Why are the armies of Arab countries so incompetent in the field of battle?

The Economist Air Forces of Arab countries became the object of praise when they helped avoid Iran's attack on Israel in April. Yet Arab states are not usually praised for their fighting skills; many have a bad military reputation. They have been constantly humiliated in their wars with Israel. They resulted in ineffective [...]
Arab countries' air defence forces became an object of praise when they helped to avoid Iran's attack on Israel in April.
Yet Arab states are not usually praised for their fighting skills; many have a bad military reputation.

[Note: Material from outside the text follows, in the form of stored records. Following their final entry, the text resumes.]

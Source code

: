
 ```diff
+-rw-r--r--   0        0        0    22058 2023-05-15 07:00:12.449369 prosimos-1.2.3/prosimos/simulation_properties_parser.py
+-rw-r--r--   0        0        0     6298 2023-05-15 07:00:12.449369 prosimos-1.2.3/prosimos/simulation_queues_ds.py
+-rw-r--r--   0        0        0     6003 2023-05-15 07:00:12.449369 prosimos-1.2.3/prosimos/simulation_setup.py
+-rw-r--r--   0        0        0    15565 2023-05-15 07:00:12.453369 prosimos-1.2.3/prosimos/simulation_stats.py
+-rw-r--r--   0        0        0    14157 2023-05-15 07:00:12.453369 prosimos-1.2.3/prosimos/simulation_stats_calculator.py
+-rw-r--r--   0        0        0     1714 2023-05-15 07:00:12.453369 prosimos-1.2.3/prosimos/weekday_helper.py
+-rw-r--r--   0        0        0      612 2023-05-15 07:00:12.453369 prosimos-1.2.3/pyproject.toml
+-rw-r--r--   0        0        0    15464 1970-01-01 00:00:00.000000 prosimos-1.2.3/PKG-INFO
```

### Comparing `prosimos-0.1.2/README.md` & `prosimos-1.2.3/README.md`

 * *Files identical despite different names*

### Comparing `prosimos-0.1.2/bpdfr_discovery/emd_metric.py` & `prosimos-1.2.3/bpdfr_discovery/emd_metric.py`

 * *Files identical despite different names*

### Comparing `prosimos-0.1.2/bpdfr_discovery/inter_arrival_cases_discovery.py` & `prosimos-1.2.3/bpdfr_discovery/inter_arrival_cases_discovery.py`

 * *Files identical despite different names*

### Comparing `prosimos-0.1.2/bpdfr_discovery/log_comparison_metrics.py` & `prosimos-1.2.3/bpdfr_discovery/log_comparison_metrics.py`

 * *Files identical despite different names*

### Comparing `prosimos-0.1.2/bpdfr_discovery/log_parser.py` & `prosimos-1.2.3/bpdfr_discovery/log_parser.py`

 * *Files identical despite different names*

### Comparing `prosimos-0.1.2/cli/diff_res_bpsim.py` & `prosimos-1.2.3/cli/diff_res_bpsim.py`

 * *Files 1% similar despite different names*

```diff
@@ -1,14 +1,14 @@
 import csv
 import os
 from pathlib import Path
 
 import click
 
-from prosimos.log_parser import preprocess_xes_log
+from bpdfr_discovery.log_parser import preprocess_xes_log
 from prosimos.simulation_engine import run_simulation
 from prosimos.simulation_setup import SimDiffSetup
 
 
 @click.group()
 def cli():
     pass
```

They have been constantly humiliated in their wars with Israel. They proved ineffective during the 1991 Gulf War; Egypt imposed two armoured divisions against Iraq, but America quickly exceeded them when they fought to overcome the resistance of Saddam's forces.
Other Gulf countries, such as Saudi Arabia, provided only a small portion of the troops. Recently, despite considerable American military support, Saudi-led intervention in Yemen was ineffective.
The problem is not lack of money or equipment. The combined military spending on the six countries of the Gulf Co-operation Council (GÇ) plus Egypt and Jordan total little more than $120 billion annually (European members of NATO spent $380 billion in 2023). Together they can pack 94,000 troops (see map), 4,800 tanks and 1,000 combat aircraft.
Egypt and Jordan are among the largest beneficiaries of American military aid, receiving about $1.7 billion a year among them.
Much of this money is wasted. The Arab Armed Forces often spend worthless equipment like fighter planes that are not suitable for the asymmetric threats they face, argues Paul Collins, a former British defence attaché in Cairo.
Large purchases are generally used to gain influence with Western governments, suggests Andreas Krieg of King's College in London. F-15 aircraft purchases, Rafare and Typhoons from Qatar have actually bought favors in Washington, Paris and London.
The buying, arming and maintenance business of fighter aircraft is a money machine. Over the past ten years in Saudi Arabia, 54% of arms imports, according to value, were spent on aircraft. This aerial obsession generally comes at the expense of other service branches, such as the army and the navy.
Indeed countries whose prosperity depends on access to commercial transport, pay very little attention to their navy. The fleets are small and usually focused on the coast guard.
They also lack sensors and major early warning interceptors who are useful for advanced protection at sea.
They have played a limited role in protecting Houth's attacks on the Red Sea. For decades, many countries saw little reason to invest in American and British naval protection, notes David Roberts, also from the Royal Kings College in London.
Even those who have begun to invest face serious troop shortages. Qatar Navy ordered seven new ships from Italy. It will need 660 additional sailors to operate them, equivalent to a quarter of its current marine personnel.
Most importantly, however, Arab armies generally reflect the authoritarian traits of their rulers.
Military commanders are difficult to offer high-ranking soldiers independence and necessary freedom for combined weapons operations, as is common in the West.
Training often bears little resemblance to the reality of combat, notes Mr. Krieg. Arab armies are also treated as Praetorian guards.
The Saudi Arabia National Guard of 130,000 troops is the personal protection force of the ruling family. In Egypt, the military conducts a large trade empire that handles everything from vacation resorts to construction firms.
Some hope that Arab armies may provide a peacekeeping force in Gaza, but experts are sceptical that their forces have operational means to engage in high-level fighting.
These armies, however, have pockets of military perfection. The United Arab Emirates and Jordan have capable and professional armies, especially their special forces and pilots.
In 2015, the Emiraean Special Forces carried out a complex amphibious attack on the port city of Adden, which impressed Western observers. Jordan has performed regular relief flights on Gaza, a difficult mission over the dense generation. The smaller elite forces, well trained, have allowed the motivating spirit of troops to flourish. But specialised expertise is often imported: the presidential guard of the United Arab Emirates and special forces have brought some foreign advisers, most of them former Western officers, and are commanded by an Australian general.
Moreover, there seems to be partial co-operation. The prevention of Iran's attack on Israel, although controlled by America, would not be possible without a considerable degree of Arab co-ordination, Mr. Collins thinks. Since 2019, when a fearful attack, possibly from Iran, stopped nearly half of Saudi oil production, Gulf and other Arab states from integrating their air defence systems.
Some experts suggest that many Gulf air defence units are better able than their European counterparts. In 2022 a small part of Arab nations even joined Israel as part of a regional American-led air defence alliance focused on uniting different radar detection systems.
Some are still cautious: “There is nothing in the technical field that is hindering the integration of things like air defence,” notes Mr. Pollack. “It's all about politics. ”
But major political changes in the country can set the stage for military reform.
Aware of the future transition of energy, Gulf monarchs want to reform their economies and societies. They are moving their money to advanced military technology, including artificial intelligence research centres, instead of expensive conventional platforms.
Governments hope that expenses for strange military equipment will create widespread effects on the civil economy. But he may not do much to improve their military reputation.